A recent story of lawyers hating on lawyers dislodged a memory from my early days of practice and I thought I’d share it with you here.
For the most part, the lawyers I engaged with, especially the more seasoned lawyers, were always pleasant and professional outside the courthouse. Did we battle inside? Of course, but it never was anything other than showmanship in front of the judge and as soon as we left we’d be cordial and pleasant and professional. Sometimes our clients didn’t understand we could still be advocating for them but we didn’t have to ‘hate’ the other side in order to make our case. For some reason this irks some clients.

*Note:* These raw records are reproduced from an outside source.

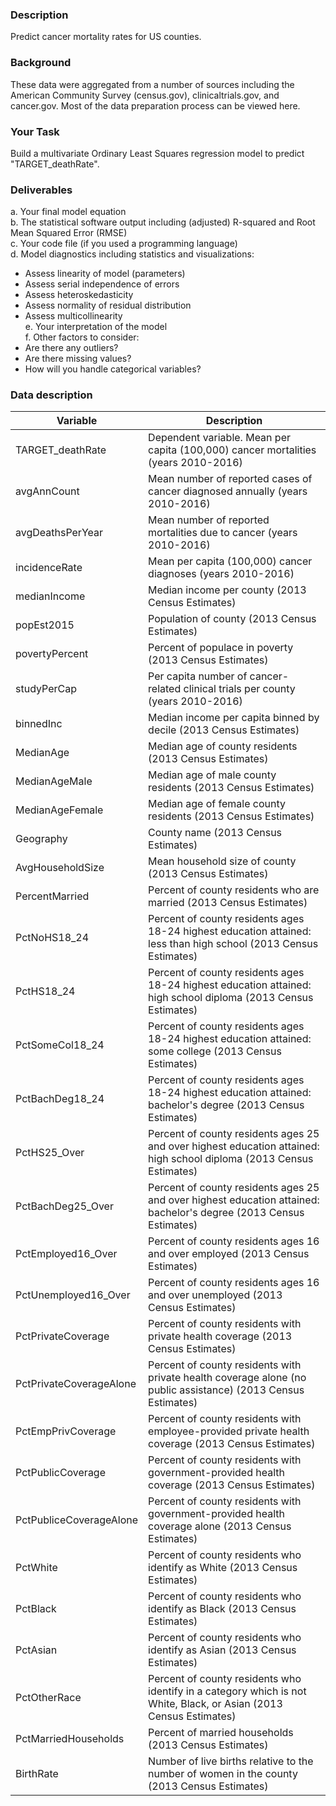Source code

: ### Description
Predict cancer mortality rates for US counties.

### Background
These data were aggregated from a number of sources including the American Community Survey (census.gov), clinicaltrials.gov, and cancer.gov. Most of the data preparation process can be viewed here.

### Your Task
Build a multivariate Ordinary Least Squares regression model to predict "TARGET_deathRate".

### Deliverables
a. Your final model equation  
b. The statistical software output including (adjusted) R-squared and Root Mean Squared Error (RMSE)  
c. Your code file (if you used a programming language)  
d. Model diagnostics including statistics and visualizations:  
   - Assess linearity of model (parameters)  
   - Assess serial independence of errors  
   - Assess heteroskedasticity  
   - Assess normality of residual distribution  
   - Assess multicollinearity  
e. Your interpretation of the model  
f. Other factors to consider:  
   - Are there any outliers?  
   - Are there missing values?  
   - How will you handle categorical variables?  


### Data description

| Variable                   | Description                                                                                            | 
|----------------------------|--------------------------------------------------------------------------------------------------------| 
| TARGET_deathRate           | Dependent variable. Mean per capita (100,000) cancer mortalities (years 2010-2016)                    | 
| avgAnnCount                | Mean number of reported cases of cancer diagnosed annually (years 2010-2016)                            | 
| avgDeathsPerYear           | Mean number of reported mortalities due to cancer (years 2010-2016)                                     | 
| incidenceRate              | Mean per capita (100,000) cancer diagnoses (years 2010-2016)                                            | 
| medianIncome               | Median income per county (2013 Census Estimates)                                                        | 
| popEst2015                 | Population of county (2013 Census Estimates)                                                             | 
| povertyPercent             | Percent of populace in poverty (2013 Census Estimates)                                                  | 
| studyPerCap                | Per capita number of cancer-related clinical trials per county (years 2010-2016)                        | 
| binnedInc                  | Median income per capita binned by decile (2013 Census Estimates)                                        | 
| MedianAge                  | Median age of county residents (2013 Census Estimates)                                                   | 
| MedianAgeMale              | Median age of male county residents (2013 Census Estimates)                                              | 
| MedianAgeFemale            | Median age of female county residents (2013 Census Estimates)                                            | 
| Geography                  | County name (2013 Census Estimates)                                                                     | 
| AvgHouseholdSize           | Mean household size of county (2013 Census Estimates)                                                    | 
| PercentMarried             | Percent of county residents who are married (2013 Census Estimates)                                      | 
| PctNoHS18_24               | Percent of county residents ages 18-24 highest education attained: less than high school (2013 Census Estimates) | 
| PctHS18_24                 | Percent of county residents ages 18-24 highest education attained: high school diploma (2013 Census Estimates) | 
| PctSomeCol18_24           | Percent of county residents ages 18-24 highest education attained: some college (2013 Census Estimates) | 
| PctBachDeg18_24           | Percent of county residents ages 18-24 highest education attained: bachelor's degree (2013 Census Estimates) | 
| PctHS25_Over               | Percent of county residents ages 25 and over highest education attained: high school diploma (2013 Census Estimates) | 
| PctBachDeg25_Over         | Percent of county residents ages 25 and over highest education attained: bachelor's degree (2013 Census Estimates) | 
| PctEmployed16_Over        | Percent of county residents ages 16 and over employed (2013 Census Estimates)                           | 
| PctUnemployed16_Over      | Percent of county residents ages 16 and over unemployed (2013 Census Estimates)                         | 
| PctPrivateCoverage        | Percent of county residents with private health coverage (2013 Census Estimates)                        | 
| PctPrivateCoverageAlone   | Percent of county residents with private health coverage alone (no public assistance) (2013 Census Estimates) | 
| PctEmpPrivCoverage        | Percent of county residents with employee-provided private health coverage (2013 Census Estimates)     | 
| PctPublicCoverage         | Percent of county residents with government-provided health coverage (2013 Census Estimates)           | 
| PctPubliceCoverageAlone   | Percent of county residents with government-provided health coverage alone (2013 Census Estimates)     | 
| PctWhite                  | Percent of county residents who identify as White (2013 Census Estimates)                              | 
| PctBlack                  | Percent of county residents who identify as Black (2013 Census Estimates)                              | 
| PctAsian                  | Percent of county residents who identify as Asian (2013 Census Estimates)                              | 
| PctOtherRace              | Percent of county residents who identify in a category which is not White, Black, or Asian (2013 Census Estimates) | 
| PctMarriedHouseholds      | Percent of married households (2013 Census Estimates)                                                   | 
| BirthRate                 | Number of live births relative to the number of women in the county (2013 Census Estimates)             | 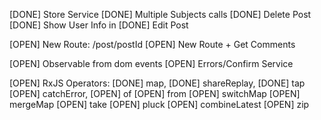

[DONE] Store Service
[DONE] Multiple Subjects calls
[DONE] Delete Post 
[DONE] Show User Info in 
[DONE] Edit Post

 
[OPEN] New Route: /post/postId
[OPEN] New Route + Get Comments


[OPEN] Observable from dom events
[OPEN] Errors/Confirm Service


[OPEN] RxJS Operators: 
  [DONE] map, 
  [DONE] shareReplay, 
  [DONE] tap
  [OPEN] catchError, 
  [OPEN] of
  [OPEN] from
  [OPEN] switchMap
  [OPEN] mergeMap
  [OPEN] take
  [OPEN] pluck
  [OPEN] combineLatest
  [OPEN] zip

However, this one particular event stuck out for me and I wanted to share it because my client actually shut opposing counsel down in a way I could never have gotten away with.
I was pretty green and was representing a woman in a dissolution. She was a tall, full-bodied and a very mild-mannered and unemotional woman who could say “My mother just died” and “It’s raining out” with the same facial expression and monotone voice. It didn’t matter that her husband spent their mortgage money on phone chat lines for sex or that he would send pictures of his genitalia to women (polaroids back then, mind you). She would very calmly share it all with me, including the pictures, to make her case for diminution of marital assets. It was all fair game.
On our first court date my client and I were sitting quietly on one of the court house benches when a very small man, impeccably tailored and groomed, came up to me and asked if I was representing Mrs. John Doe, my client sitting beside me. I said I was and he immediately started yelling at me in a loud voice, wagging his finger in my face, and going on and on about how he was going drag my client through the mud and destroy me in court. I was so taken aback at his outburst that as he turned to walk away I inadvertently let slip, “Asshole.” He abruptly turned around and started yelling again, saying that what I just did was a basis for a grievance and on and on. All of a sudden, my client stood up, towering over opposing counsel, looked down at him and said in her mild-mannered voice, “She didn’t call you an asshole. I did.” He looked up at her, turned around and quietly walked away.
Incivility in our profession is rampant because there is little to no ability today for lawyers to distinguish between true advocacy and just plain ‘ol nastiness, yet they utilize nastiness under the misguided idea that they need to be nasty in order to be a strong advocate. More seasoned professionals generally know this is just not needed. In fact, it is a big hindrance to resolution for their client, referrals from fellow counsel, and their own general health and well-being.
I have always been pleasant to opposing counsel, unless they were abusive. It never undermined my ability to represent my clients first, foremost and always. In fact, on many occasions it actually helped my client because opposing counsel and I were able to talk like human beings.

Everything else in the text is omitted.